Document images with source code
----

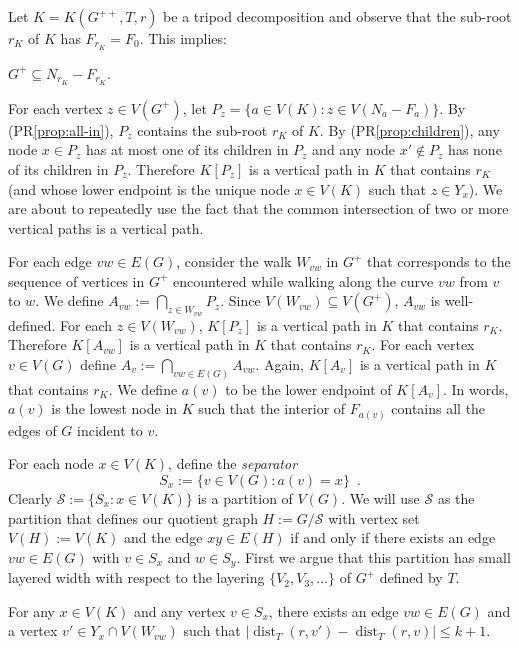 \documentclass{patmorin}
\DeclareMathOperator{\dist}{dist}
\renewcommand{\proplabel}[1]{\label{prop:#1}}
\renewcommand{\propref}[1]{(PR\ref{prop:#1})}
\begin{document}
Let $K=K(G^{++},T,r)$ be a tripod decomposition and observe that the sub-root $r_K$ of $K$ has $F_{r_K}=F_0$.  This implies:
\begin{compactenum}[(PR1)]\setcounter{enumi}{4}
  \item \proplabel{all-in}  $G^+\subseteq N_{r_K}-F_{r_K}$.
\end{compactenum}

For each vertex $z\in V(G^+)$, let $P_z=\{a\in V(K): z\in V(N_a-F_a)\}$.  By \propref{all-in}, $P_{z}$ contains the sub-root $r_K$ of $K$.  By \propref{children}, any node $x\in P_z$ has at most one of its children in $P_z$ and any node $x'\not\in P_z$ has none of its children in $P_z$.  Therefore $K[P_z]$ is a vertical path in $K$ that contains $r_K$ (and whose lower endpoint is the unique node $x\in V(K)$ such that $z\in Y_x$). We are about to repeatedly use the fact that the common intersection of two or more vertical paths is a vertical path. 

For each edge $vw\in E(G)$, consider the walk $W_{vw}$ in $G^+$ that corresponds to the sequence of vertices in $G^+$ encountered while walking along the curve $vw$ from $v$ to $w$. We define $A_{vw}:=\bigcap_{z\in W_{vw}} P_z$.  Since $V(W_{vw})\subseteq V(G^+)$, $A_{vw}$ is well-defined.  For each $z\in V(W_{vw})$, $K[P_{z}]$ is a vertical path in $K$ that contains $r_K$.   Therefore $K[A_{vw}]$ is a vertical path in $K$ that contains $r_K$.  For each vertex $v\in V(G)$ define $A_v:=\bigcap_{vw\in E(G)} A_{vw}$.  Again, $K[A_v]$ is a vertical path in $K$ that contains $r_K$.  We define $a(v)$ to be the lower endpoint of $K[A_v]$.  In words, $a(v)$ is the lowest node in $K$ such that the interior of $F_{a(v)}$ contains all the edges of $G$ incident to $v$.

For each node $x\in V(K)$, define the \emph{separator}
\[
   S_x := \{v\in V(G): a(v)=x \} \enspace .
\]
Clearly $\mathcal{S}:=\{S_x:x\in V(K)\}$ is a partition of $V(G)$.  We will use $\mathcal{S}$ as the partition that defines our quotient graph $H:=G/\mathcal{S}$ with vertex set $V(H):=V(K)$ and the edge $xy\in E(H)$ if and only if there exists an edge $vw\in E(G)$ with $v\in S_x$ and $w\in S_y$.  First we argue that this partition has small layered width with respect to the layering $\{V_2,V_3,\ldots\}$ of $G^+$ defined by $T$.

\begin{clm}
   For any $x\in V(K)$ and any vertex $v\in S_x$, there exists an edge $vw\in E(G)$ and a vertex $v'\in Y_x\cap V(W_{vw})$ such that $|\dist_T(r,v')-\dist_T(r,v)|\le k+1$.
\end{clm}
\end{document}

----

■ Aim of the task
Your answer must be the number of lines above that contain the word "begin", stated alone.

■ Response to the exercise
3